An Anglican Bridge Across the Tiber



A Bob Jones University Graduate, former Anglican Vicar, and now a Catholic Priest Reflects on the Apostolic Constitution


From The Times (UK)
By Father Dwight Longenecker

Last Monday I was traveling to Tampa, Florida for a week long retreat with other Catholic priests who were once Anglican priests. In the airport I got an email with the news that the new Apostolic Constitution Anglicanorum coetibus had been published. Suddenly the rest of the week’s program was decided. My brother priests and I spent time studying the document and discussing its implications.

The wider implications of Pope Benedict’s invitation to Anglicans to come into full communion are genuinely historic. It impacts discussions not only with Anglicans, but with all of the churches derived from the Protestant Reformation. It is a popular past time among traditionalist Catholics to throw dirt at ecumenism. Catholic triumphalists trumpet the truth of the Catholic faith and denigrate discussions with Protestants.

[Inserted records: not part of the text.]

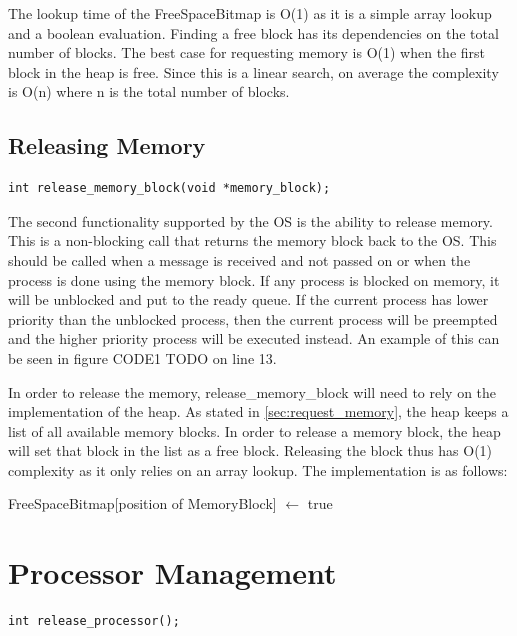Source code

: \documentclass[12pt]{report}
\begin{document}
The lookup time of the FreeSpaceBitmap is O(1) as it is a simple array lookup and a boolean evaluation. Finding a free block has its dependencies on the total number of blocks. The best case for requesting memory is O(1) when the first block in the heap is free. Since this is a linear search, on average the complexity is O(n) where n is the total number of blocks.

\bigskip

\subsection{Releasing Memory}
\begin{lstlisting}
int release_memory_block(void *memory_block);
\end{lstlisting}

\par The second functionality supported by the OS is the ability to release memory. This is a non-blocking call that returns the memory block back to the OS. This should be called when a message is received and not passed on or when the process is done using the memory block. If any process is blocked on memory, it will be unblocked and put to the ready queue. If the current process has lower priority than the unblocked process, then the current process will be preempted and the higher priority process will be executed instead. An example of this can be seen in figure CODE1 TODO on line 13.

\par In order to release the memory, release\_memory\_block will need to rely on the implementation of the heap. As stated in \ref{sec:request_memory}, the heap keeps a list of all available memory blocks. In order to release a memory block, the heap will set that block in the list as a free block. Releasing the block thus has O(1) complexity as it only relies on an array lookup. The implementation is as follows:
\begin{algorithmic}
    \State FreeSpaceBitmap[position of MemoryBlock] $\gets$ true
  \EndFunction
\end{algorithmic}

\bigskip

\section{Processor Management}
\begin{lstlisting}
int release_processor();
\end{lstlisting}
\end{document}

They point out the false premises, the artificial camaraderie, and the fickleness of their ecumenical partners. The ecumenical movement is not without its faults, but it is also not without its accomplishments. Through the ecumenical movement Catholics and Protestants really have learned from one another. Over the last 40 years astounding progress has been made. Old prejudices have disappeared. Historic misunderstandings have evaporated. New formulas for old truths have been discovered and agreed.

Some commentators have reported the end of the old ecumenism. In one sense this is true. Through the new Apostolic Constitution, the Catholic Church is following up her warnings with action. For over a decade now the Vatican has had a consistent message to the Anglican Church, and the message can be summed up as, "Please don't do that. It puts yet another obstacle in the path of Christian unity." Time and again the Anglicans have gone ahead anyway. Each item on the progressive agenda has been another wound to the body. Now Rome has acted and with Anglicanorum coetibus, directed the ecumenical journey in a radical new direction. No doubt the old style ecumenical meetings will continue, but they will lack urgency. It is as if the Catholic Church has sent a butler with a bell into the hall where the pre prandial cocktail party was going on to announce that dinner is served. The drinks are over. Dinner time has begun. Are you coming in to dinner or not?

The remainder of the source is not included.